(Beginning of RECORD EXTRACTS)

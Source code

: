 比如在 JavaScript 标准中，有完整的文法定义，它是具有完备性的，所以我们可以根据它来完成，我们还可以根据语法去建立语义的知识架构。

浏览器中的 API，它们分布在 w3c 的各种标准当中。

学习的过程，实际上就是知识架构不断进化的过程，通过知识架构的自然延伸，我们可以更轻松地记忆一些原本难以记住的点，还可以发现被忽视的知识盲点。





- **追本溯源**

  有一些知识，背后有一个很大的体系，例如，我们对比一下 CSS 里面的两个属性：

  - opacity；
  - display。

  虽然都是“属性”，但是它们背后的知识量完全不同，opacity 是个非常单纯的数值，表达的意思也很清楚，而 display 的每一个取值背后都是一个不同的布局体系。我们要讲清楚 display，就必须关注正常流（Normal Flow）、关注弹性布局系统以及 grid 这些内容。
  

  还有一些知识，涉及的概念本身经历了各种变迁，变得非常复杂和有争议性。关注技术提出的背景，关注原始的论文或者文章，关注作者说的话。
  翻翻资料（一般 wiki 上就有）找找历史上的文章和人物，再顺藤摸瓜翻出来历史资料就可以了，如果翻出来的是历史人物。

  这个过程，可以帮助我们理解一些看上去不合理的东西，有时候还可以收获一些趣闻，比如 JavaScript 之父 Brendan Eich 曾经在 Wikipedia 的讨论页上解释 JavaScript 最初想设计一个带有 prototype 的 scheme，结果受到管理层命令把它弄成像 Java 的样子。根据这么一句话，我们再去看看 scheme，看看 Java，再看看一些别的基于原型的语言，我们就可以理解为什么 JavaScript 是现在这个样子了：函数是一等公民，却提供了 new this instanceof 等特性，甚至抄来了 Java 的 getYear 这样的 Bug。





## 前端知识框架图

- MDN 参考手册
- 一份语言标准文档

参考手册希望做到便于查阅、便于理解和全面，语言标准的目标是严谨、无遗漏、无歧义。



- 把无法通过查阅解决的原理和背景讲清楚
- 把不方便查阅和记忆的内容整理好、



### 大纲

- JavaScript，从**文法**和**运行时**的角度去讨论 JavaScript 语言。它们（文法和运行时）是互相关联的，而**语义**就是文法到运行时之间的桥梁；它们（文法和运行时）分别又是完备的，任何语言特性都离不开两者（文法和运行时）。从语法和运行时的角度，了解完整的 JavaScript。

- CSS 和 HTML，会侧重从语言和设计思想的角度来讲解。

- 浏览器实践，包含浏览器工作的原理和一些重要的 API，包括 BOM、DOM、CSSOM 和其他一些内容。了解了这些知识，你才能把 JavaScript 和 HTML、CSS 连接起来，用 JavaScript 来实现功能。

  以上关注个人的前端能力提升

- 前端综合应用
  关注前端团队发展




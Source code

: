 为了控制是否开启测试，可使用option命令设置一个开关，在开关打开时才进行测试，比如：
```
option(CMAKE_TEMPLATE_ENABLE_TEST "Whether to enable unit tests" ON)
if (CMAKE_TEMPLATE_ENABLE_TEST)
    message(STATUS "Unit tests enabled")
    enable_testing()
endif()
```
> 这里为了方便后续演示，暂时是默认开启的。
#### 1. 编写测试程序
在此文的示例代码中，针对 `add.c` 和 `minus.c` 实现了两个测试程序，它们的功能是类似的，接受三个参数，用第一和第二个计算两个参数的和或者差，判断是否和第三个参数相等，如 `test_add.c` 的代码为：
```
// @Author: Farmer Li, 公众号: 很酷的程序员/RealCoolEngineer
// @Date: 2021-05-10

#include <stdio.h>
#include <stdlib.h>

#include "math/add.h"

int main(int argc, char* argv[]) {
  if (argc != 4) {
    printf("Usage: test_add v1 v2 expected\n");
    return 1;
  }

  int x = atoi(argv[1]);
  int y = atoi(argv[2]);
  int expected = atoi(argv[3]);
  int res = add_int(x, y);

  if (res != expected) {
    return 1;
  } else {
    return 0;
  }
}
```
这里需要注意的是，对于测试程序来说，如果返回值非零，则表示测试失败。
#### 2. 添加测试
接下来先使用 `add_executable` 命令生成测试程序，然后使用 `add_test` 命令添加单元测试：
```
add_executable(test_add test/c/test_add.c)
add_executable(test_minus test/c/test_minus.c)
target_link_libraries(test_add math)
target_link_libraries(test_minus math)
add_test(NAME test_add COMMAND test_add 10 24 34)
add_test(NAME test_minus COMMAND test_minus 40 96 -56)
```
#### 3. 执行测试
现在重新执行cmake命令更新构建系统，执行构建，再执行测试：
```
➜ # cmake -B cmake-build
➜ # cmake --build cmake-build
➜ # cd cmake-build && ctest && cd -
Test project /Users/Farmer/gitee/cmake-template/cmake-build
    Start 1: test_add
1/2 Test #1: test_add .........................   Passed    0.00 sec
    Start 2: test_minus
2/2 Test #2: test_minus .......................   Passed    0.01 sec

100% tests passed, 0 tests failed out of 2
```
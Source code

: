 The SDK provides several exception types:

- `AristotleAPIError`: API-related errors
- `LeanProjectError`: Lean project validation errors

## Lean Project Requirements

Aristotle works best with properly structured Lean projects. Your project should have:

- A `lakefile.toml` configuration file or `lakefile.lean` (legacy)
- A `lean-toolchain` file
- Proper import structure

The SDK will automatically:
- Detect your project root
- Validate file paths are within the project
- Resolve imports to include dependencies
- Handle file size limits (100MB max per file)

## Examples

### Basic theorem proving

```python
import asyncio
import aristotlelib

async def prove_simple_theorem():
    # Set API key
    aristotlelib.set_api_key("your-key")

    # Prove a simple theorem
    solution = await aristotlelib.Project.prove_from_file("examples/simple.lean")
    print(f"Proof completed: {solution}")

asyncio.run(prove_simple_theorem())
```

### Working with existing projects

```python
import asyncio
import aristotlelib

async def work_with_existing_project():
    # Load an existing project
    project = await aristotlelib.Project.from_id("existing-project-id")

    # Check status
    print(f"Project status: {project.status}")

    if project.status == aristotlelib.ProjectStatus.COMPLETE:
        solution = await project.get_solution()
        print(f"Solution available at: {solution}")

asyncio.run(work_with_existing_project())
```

(End of RECORD EXTRACTS)

**ACTION ITEM**
Read the entries and select each line where the word "argv" is found.

**WORKED SOLUTION**
int main(int argc, char* argv[]) {
  int x = atoi(argv[1]);
  int y = atoi(argv[2]);
  int expected = atoi(argv[3]);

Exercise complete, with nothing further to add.